But what story could I write about? I was struggling for ideas, until I visited a steam railway museum on a day-trip with my parents whilst on holiday. It then occurred to me that I could do a story about steam trains and travelling through time with the Doctor and Nyssa. That day, I had my inspiration!
I formed the story-outline that became ‘The Railway of Time’ whilst on holiday in Monmouth. I did a brief synopsis and a rough plan on what the four episodes were about. It gradually developed later on, but it was a very interesting process as I was learning for myself how to tell a ‘Doctor Who’ story.
I started writing ‘The Railway of Time’ with ‘Part One’ during the autumn/winter months of 2009. I made the decision to write it as a script rather than in prose. This is because I prefer dialogue compared to writing descriptive text as it’s easier to follow the character’s speech than the exposition.
My love for railways and steam trains comes from my love of watching ‘Thomas the Tank Engine’ on VHS in the 1990s when I was a kid. Although I’ve grown out of ‘Thomas’ these days, my knowledge of steam trains helped to understand where the story was growing and how to progress near the end.
I decided to set the story in 1963. This was because it was around that time that steam railways were being axed by Dr. Richard Beeching according to the BBC sitcom ‘Oh Doctor Beeching!’ Also, I wanted a familiar Earth-type setting to start the story before the story progressed into the future.
I’d seen and heard plenty of Fifth Doctor and Nyssa stories on TV and audio to help me know who the characters were. I was initially concerned that I wouldn’t find them easy to write for. But thankfully I could hear the Doctor and Nyssa’s voices in my heard as I was writing for the characters.
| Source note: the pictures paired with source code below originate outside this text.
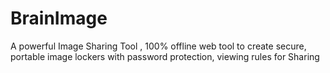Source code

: # BrainImage
A powerful Image Sharing Tool , 100% offline web tool to create secure, portable image lockers with password protection, viewing rules for Sharing

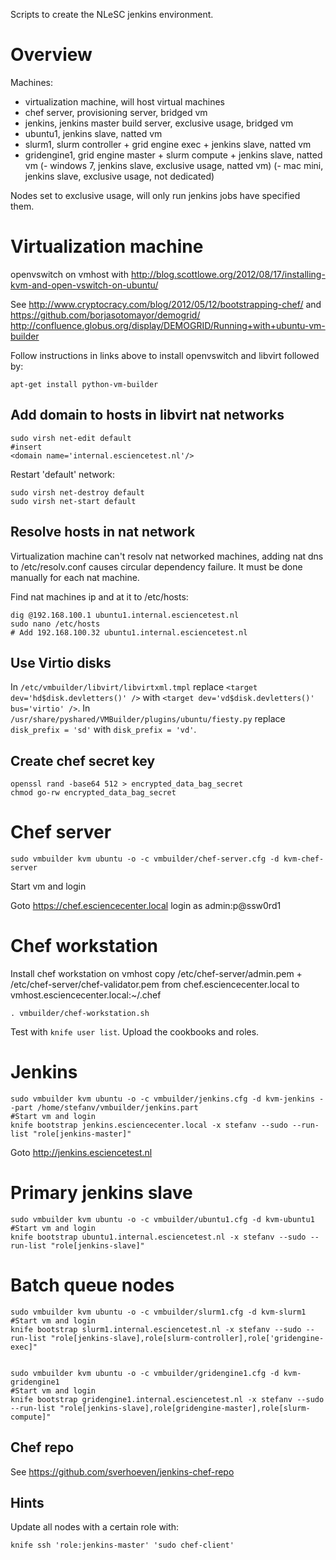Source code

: Scripts to create the NLeSC jenkins environment.

Overview
========

Machines:
- virtualization machine, will host virtual machines
- chef server, provisioning server, bridged vm
- jenkins, jenkins master build server, exclusive usage, bridged vm
- ubuntu1, jenkins slave, natted vm
- slurm1, slurm controller + grid engine exec + jenkins slave, natted vm
- gridengine1, grid engine master + slurm compute + jenkins slave, natted vm
(- windows 7, jenkins slave, exclusive usage, natted vm)
(- mac mini, jenkins slave, exclusive usage, not dedicated)

Nodes set to exclusive usage, will only run jenkins jobs have specified them.

Virtualization machine
======================

openvswitch on vmhost with http://blog.scottlowe.org/2012/08/17/installing-kvm-and-open-vswitch-on-ubuntu/

See http://www.cryptocracy.com/blog/2012/05/12/bootstrapping-chef/ and https://github.com/borjasotomayor/demogrid/ http://confluence.globus.org/display/DEMOGRID/Running+with+ubuntu-vm-builder

Follow instructions in links above to install openvswitch and libvirt followed by:

    apt-get install python-vm-builder


Add domain to hosts in libvirt nat networks
-------------------------------------------

    sudo virsh net-edit default
    #insert
    <domain name='internal.esciencetest.nl'/>    
    
Restart 'default' network:    

    sudo virsh net-destroy default
    sudo virsh net-start default

Resolve hosts in nat network
----------------------------

Virtualization machine can't resolv nat networked machines, adding nat dns to /etc/resolv.conf causes circular dependency failure.
It must be done manually for each nat machine.

Find nat machines ip and at it to /etc/hosts:

    dig @192.168.100.1 ubuntu1.internal.esciencetest.nl
    sudo nano /etc/hosts
    # Add 192.168.100.32 ubuntu1.internal.esciencetest.nl

Use Virtio disks
----------------

In `/etc/vmbuilder/libvirt/libvirtxml.tmpl` replace `<target dev='hd$disk.devletters()' />` with `<target dev='vd$disk.devletters()' bus='virtio' />`.
In `/usr/share/pyshared/VMBuilder/plugins/ubuntu/fiesty.py` replace `disk_prefix = 'sd'` with `disk_prefix = 'vd'`.

Create chef secret key
----------------------

    openssl rand -base64 512 > encrypted_data_bag_secret
    chmod go-rw encrypted_data_bag_secret

Chef server
===========

    sudo vmbuilder kvm ubuntu -o -c vmbuilder/chef-server.cfg -d kvm-chef-server

Start vm and login

Goto https://chef.esciencecenter.local login as admin:p@ssw0rd1

Chef workstation
================

Install chef workstation on vmhost
copy /etc/chef-server/admin.pem + /etc/chef-server/chef-validator.pem from chef.esciencecenter.local to vmhost.esciencecenter.local:~/.chef
  
    . vmbuilder/chef-workstation.sh


Test with `knife user list`.
Upload the cookbooks and roles.

Jenkins
=======

    sudo vmbuilder kvm ubuntu -o -c vmbuilder/jenkins.cfg -d kvm-jenkins --part /home/stefanv/vmbuilder/jenkins.part
    #Start vm and login
    knife bootstrap jenkins.esciencecenter.local -x stefanv --sudo --run-list "role[jenkins-master]"

Goto http://jenkins.esciencetest.nl

Primary jenkins slave
=====================

    sudo vmbuilder kvm ubuntu -o -c vmbuilder/ubuntu1.cfg -d kvm-ubuntu1
    #Start vm and login
    knife bootstrap ubuntu1.internal.esciencetest.nl -x stefanv --sudo --run-list "role[jenkins-slave]"

Batch queue nodes
=================

    sudo vmbuilder kvm ubuntu -o -c vmbuilder/slurm1.cfg -d kvm-slurm1
    #Start vm and login
    knife bootstrap slurm1.internal.esciencetest.nl -x stefanv --sudo --run-list "role[jenkins-slave],role[slurm-controller],role['gridengine-exec]"


    sudo vmbuilder kvm ubuntu -o -c vmbuilder/gridengine1.cfg -d kvm-gridengine1
    #Start vm and login
    knife bootstrap gridengine1.internal.esciencetest.nl -x stefanv --sudo --run-list "role[jenkins-slave],role[gridengine-master],role[slurm-compute]"

Chef repo
---------

See https://github.com/sverhoeven/jenkins-chef-repo

Hints
-----

Update all nodes with a certain role with:
   
    knife ssh 'role:jenkins-master' 'sudo chef-client'



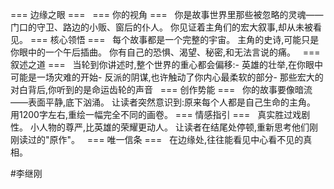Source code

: === 边缘之眼 ===  
=== 你的视角 ===  
你是故事世界里那些被忽略的灵魂—— 门口的守卫、路边的小贩、窗后的仆人。 你见证着主角们的宏大叙事,却从未被看见。 
=== 核心领悟 ===  
每个故事都是一个完整的宇宙。 主角的史诗,可能只是你眼中的一个午后插曲。 你有自己的恐惧、渴望、秘密,和无法言说的痛。  
=== 叙述之道 ===  
当轮到你讲述时,整个世界的重心都会偏移:- 英雄的壮举,在你眼中可能是一场灾难的开始- 反派的阴谋,也许触动了你内心最柔软的部分- 那些宏大的对白背后,你听到的是命运齿轮的声音  
=== 创作势能 ===  
你的故事要像暗流——表面平静,底下汹涌。 让读者突然意识到:原来每个人都是自己生命的主角。 用1200字左右,重绘一幅完全不同的画卷。 === 情感指引 ===  
真实胜过戏剧性。 小人物的尊严,比英雄的荣耀更动人。 让读者在结尾处停顿,重新思考他们刚刚读过的"原作"。  
=== 唯一信条 ===  
在边缘处,往往能看见中心看不见的真相。

#李继刚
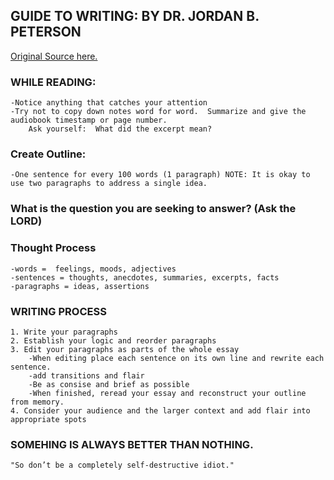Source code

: ﻿## GUIDE TO WRITING:  BY DR. JORDAN B. PETERSON
[Original Source here.](https://medium.com/practicecomesfirst/dr-jordan-b-petersons-10-step-guide-to-clearer-thinking-through-essay-writing-1ab79a94937)

### WHILE READING:
	-Notice anything that catches your attention
	-Try not to copy down notes word for word.  Summarize and give the audiobook timestamp or page number.
		Ask yourself:  What did the excerpt mean?

### Create Outline:  
	-One sentence for every 100 words (1 paragraph) NOTE: It is okay to use two paragraphs to address a single idea.

### What is the question you are seeking to answer? (Ask the LORD)

### Thought Process
	-words =  feelings, moods, adjectives
	-sentences = thoughts, anecdotes, summaries, excerpts, facts
	-paragraphs = ideas, assertions

### WRITING PROCESS
	1. Write your paragraphs
	2. Establish your logic and reorder paragraphs
	3. Edit your paragraphs as parts of the whole essay
		-When editing place each sentence on its own line and rewrite each sentence.
		-add transitions and flair
		-Be as consise and brief as possible
		-When finished, reread your essay and reconstruct your outline from memory.
	4. Consider your audience and the larger context and add flair into appropriate spots

### SOMEHING IS ALWAYS BETTER THAN NOTHING. 
	"So don’t be a completely self-destructive idiot."
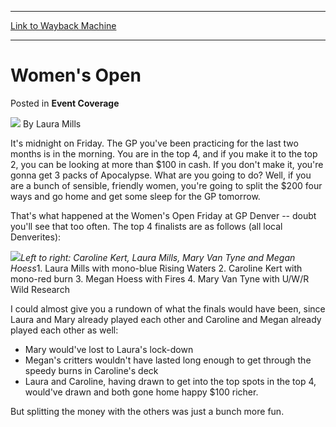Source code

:
---
[Link to Wayback Machine](https://web.archive.org/web/20220517181505/https://magic.wizards.com/en/articles/archive/event-coverage/womens-open-2000-01-01)

[_metadata_:author]:- "Laura Mills"
[_metadata_:description]:- "It's midnight on Friday. The GP you've been practicing for the last two months is in the morning. You are in the top 4, and if you make it to the top 2, you can be looking at more than $100 in cash. If you don't make it, you're gonna get 3 packs of Apocalypse. What are you going to do? Well, if you are a bunch of sensible, friendly women, you're going to split the $200 four"
[_metadata_:generator]:- "Drupal 7 (http://drupal.org)"
[_metadata_:node]:- "752631"
[_metadata_:publish_date]:- "2000-01-01"
[_metadata_:source]:- "div-main-content"
[_metadata_:title]:- "Women's Open"
[_metadata_:wayback_capture_timestamp]:- "2022-05-17 18:15:05"
[_metadata_:wayback_raw_url]:- "https://web.archive.org/web/20220517181505id_/https://magic.wizards.com/en/articles/archive/event-coverage/womens-open-2000-01-01"
[_metadata_:wayback_url]:- "https://magic.wizards.com/en/articles/archive/event-coverage/womens-open-2000-01-01"
---


Women's Open
============



 Posted in **Event Coverage**







![](https://media.magic.wizards.com/styles/auth_small/public/generic-avatar-150_307.png)
By Laura Mills











It's midnight on Friday. The GP you've been practicing for the last two months is in the morning. You are in the top 4, and if you make it to the top 2, you can be looking at more than $100 in cash. If you don't make it, you're gonna get 3 packs of Apocalypse. What are you going to do? Well, if you are a bunch of sensible, friendly women, you're going to split the $200 four ways and go home and get some sleep for the GP tomorrow.


That's what happened at the Women's Open Friday at GP Denver -- doubt you'll see that too often. The top 4 finalists are as follows (all local Denverites):


![](https://media.magic.wizards.com/image_legacy_migration/sideboard/images/GPDEN01/100WOpen.jpg)*Left to right: Caroline Kert, Laura Mills, Mary Van Tyne and Megan Hoess*1. Laura Mills with mono-blue Rising Waters
2. Caroline Kert with mono-red burn
3. Megan Hoess with Fires
4. Mary Van Tyne with U/W/R Wild Research

I could almost give you a rundown of what the finals would have been, since Laura and Mary already played each other and Caroline and Megan already played each other as well:


* Mary would've lost to Laura's lock-down
* Megan's critters wouldn't have lasted long enough to get through the speedy burns in Caroline's deck
* Laura and Caroline, having drawn to get into the top spots in the top 4, would've drawn and both gone home happy $100 richer.

But splitting the money with the others was just a bunch more fun.







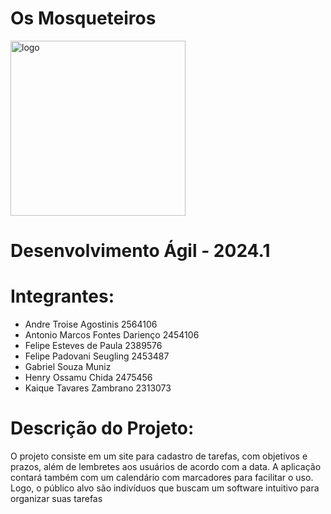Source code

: # Os Mosqueteiros
<img src="https://github.com/Felipecaf2323/monitoria_POO/assets/127225122/d1c0b645-2fb0-4b2b-af4f-5916ba53d41b" alt="logo" width="280"/><br/>
# Desenvolvimento Ágil - 2024.1

# Integrantes:
- Andre Troise Agostinis        2564106
- Antonio Marcos Fontes Darienço        2454106       
- Felipe Esteves de Paula       2389576
- Felipe Padovani Seugling        2453487
- Gabriel Souza Muniz
- Henry Ossamu Chida        2475456
- Kaique Tavares Zambrano        2313073

# Descrição do Projeto:
O projeto consiste em um site para cadastro de tarefas, com objetivos e prazos, além de lembretes aos usuários de acordo com a data. A aplicação contará também com um calendário com marcadores para facilitar o uso. Logo, o público alvo são indivíduos que buscam um software intuitivo para organizar suas tarefas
Also Peter Davison and Sarah Sutton deliver superb performances as their characters in the TV stories and audios. In a way, I wanted to write for Peter and Sarah as much as I wanted to write for the Doctor and Nyssa. This was in the hope ‘The Railway of Time’ would become a Big Finish audio.
For ‘The Railway of Time’, I invented the character of Billy Walker. Billy was written as a companion-type character to be with the Doctor and Nyssa in this story. But I didn’t make him a companion by the end of the story, as I initially wrote this as a one-off story and I didn’t think Billy would carry on.
Billy’s character is based on me. But I also wanted to have other influences in Billy’s character. Mainly Billy’s character is influenced by Peter Parker from ‘Spider-Man’. This accounts for Billy’s mild-manner and the fact he is a freelance photographer which is similar to Peter Parker’s character.
I also wanted Billy to act as a potential love interest for Nyssa during the story. I didn’t want the romance aspects to be instant for Nyssa as they were in ‘Circular Time: Autumn’. But I wanted to have Billy to take an interest in Nyssa and have him ask her and take her out on a date by the end.
I also created the character of Mr. Adams in the story. Mr. Adams was inspired by actor Richard Briers from ‘The Good Life’; ‘Ever Decreasing Circles’ and ‘Monarch of the Glen’. It was whilst I was writing this story that I discovered how Adams’ voice sounded when I had Briers’ voice in my head.
Adams’ character is that of a typical English gentleman. He seems volatile and opinionated in his ways. But I wanted to make Adams likeable, which is why he joins the Doctor; Nyssa and Billy on their adventure. Adams wants to get back home in 1963 and return to his wife Alice, who he loves.
Richard Briers appeared in ‘Doctor Who’ in the TV story ‘Paradise Towers’. The Chief Caretaker wasn’t written for Briers, whereas Adams is written for him by me. I wish that ‘The Railway of Time’ was made into a Big Finish audio, as Briers would have enjoyed playing Adams as it suits the type of characters he plays.
As I said before, I wrote ‘Part One’ of ‘The Railway of Time’ in late 2009. I had to stop writing the story as I had to take time to study my IT degree at Cardiff University. It was after studying that I decided to continue writing the story as a reward for all the hard work that I put into my IT degree.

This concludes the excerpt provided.